Your objective: Copy each line from the data that has the word "bool" in it.

----- Records supplied

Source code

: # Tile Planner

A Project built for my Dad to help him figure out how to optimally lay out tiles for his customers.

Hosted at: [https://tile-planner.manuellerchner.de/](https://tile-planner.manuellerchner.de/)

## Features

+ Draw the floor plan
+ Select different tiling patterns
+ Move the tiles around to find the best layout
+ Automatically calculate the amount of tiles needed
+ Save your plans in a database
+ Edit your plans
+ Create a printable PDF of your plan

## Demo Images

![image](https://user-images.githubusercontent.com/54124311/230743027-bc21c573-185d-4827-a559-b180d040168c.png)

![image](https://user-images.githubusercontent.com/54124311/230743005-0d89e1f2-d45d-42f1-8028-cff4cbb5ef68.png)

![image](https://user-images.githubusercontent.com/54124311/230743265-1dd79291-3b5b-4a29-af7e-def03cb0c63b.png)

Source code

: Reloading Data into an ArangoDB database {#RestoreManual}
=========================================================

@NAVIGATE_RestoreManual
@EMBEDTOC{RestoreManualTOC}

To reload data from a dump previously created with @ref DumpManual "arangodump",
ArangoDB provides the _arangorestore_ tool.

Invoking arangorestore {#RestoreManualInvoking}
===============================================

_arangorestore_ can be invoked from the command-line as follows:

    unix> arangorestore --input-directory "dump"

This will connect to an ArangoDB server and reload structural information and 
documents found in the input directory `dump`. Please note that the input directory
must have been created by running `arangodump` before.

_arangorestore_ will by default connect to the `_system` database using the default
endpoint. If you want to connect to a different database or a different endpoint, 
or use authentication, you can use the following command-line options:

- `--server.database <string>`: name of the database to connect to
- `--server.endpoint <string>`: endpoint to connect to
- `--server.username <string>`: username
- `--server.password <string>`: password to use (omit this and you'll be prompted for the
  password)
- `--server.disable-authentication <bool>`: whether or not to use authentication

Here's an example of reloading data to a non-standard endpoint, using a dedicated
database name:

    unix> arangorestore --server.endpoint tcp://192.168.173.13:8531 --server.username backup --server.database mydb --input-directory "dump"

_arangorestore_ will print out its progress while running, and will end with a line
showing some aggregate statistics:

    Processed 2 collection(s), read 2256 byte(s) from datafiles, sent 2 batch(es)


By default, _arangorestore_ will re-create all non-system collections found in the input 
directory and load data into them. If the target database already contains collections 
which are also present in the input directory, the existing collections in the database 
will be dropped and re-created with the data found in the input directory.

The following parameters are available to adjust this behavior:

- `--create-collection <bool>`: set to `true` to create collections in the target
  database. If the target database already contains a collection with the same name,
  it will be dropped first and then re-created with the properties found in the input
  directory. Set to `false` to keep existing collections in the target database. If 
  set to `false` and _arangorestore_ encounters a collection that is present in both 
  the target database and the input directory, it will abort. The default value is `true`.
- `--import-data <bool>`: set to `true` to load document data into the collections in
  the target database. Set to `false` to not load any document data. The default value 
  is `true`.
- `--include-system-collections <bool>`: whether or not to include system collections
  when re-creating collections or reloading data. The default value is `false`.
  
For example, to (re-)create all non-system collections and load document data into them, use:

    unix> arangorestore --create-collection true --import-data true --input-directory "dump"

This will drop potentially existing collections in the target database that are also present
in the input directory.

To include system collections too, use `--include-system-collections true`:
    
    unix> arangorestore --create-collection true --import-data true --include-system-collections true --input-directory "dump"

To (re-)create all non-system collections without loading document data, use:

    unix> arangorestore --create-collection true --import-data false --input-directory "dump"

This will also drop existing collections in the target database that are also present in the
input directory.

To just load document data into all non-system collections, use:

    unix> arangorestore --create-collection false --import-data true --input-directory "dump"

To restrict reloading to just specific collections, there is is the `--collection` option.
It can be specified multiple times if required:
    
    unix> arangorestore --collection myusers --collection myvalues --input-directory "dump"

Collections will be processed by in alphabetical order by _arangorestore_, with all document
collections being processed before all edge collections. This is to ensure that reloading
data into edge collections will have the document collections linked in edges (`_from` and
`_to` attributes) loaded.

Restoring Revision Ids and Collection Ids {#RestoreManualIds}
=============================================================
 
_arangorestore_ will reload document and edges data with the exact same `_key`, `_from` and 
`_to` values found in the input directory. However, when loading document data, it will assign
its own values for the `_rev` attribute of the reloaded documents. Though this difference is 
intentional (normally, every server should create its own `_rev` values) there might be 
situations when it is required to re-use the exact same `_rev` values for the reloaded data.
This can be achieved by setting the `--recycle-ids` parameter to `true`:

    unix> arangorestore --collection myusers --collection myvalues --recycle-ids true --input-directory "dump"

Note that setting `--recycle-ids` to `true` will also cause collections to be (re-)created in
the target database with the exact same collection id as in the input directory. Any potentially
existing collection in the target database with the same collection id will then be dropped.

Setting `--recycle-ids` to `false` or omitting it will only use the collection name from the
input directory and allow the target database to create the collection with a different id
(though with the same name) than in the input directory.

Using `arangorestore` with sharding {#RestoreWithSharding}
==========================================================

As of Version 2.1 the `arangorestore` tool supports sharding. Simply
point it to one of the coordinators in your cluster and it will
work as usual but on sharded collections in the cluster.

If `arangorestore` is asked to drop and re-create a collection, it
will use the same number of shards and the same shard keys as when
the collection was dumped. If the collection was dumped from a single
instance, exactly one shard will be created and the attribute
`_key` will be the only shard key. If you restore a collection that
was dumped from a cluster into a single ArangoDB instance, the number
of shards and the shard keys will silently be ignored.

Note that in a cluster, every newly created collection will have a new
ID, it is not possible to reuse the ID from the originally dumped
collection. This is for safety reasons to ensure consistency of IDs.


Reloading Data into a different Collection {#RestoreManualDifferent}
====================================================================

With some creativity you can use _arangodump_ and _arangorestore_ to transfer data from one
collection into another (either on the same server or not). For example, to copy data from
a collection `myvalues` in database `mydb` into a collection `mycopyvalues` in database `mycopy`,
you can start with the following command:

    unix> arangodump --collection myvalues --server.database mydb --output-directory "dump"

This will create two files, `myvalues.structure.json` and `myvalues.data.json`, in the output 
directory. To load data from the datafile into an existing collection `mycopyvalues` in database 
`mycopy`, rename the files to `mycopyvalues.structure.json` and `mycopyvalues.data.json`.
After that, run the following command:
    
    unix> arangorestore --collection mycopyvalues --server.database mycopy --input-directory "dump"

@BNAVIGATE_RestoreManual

----------

Result:
- `--server.disable-authentication <bool>`: whether or not to use authentication
- `--create-collection <bool>`: set to `true` to create collections in the target
- `--import-data <bool>`: set to `true` to load document data into the collections in
- `--include-system-collections <bool>`: whether or not to include system collections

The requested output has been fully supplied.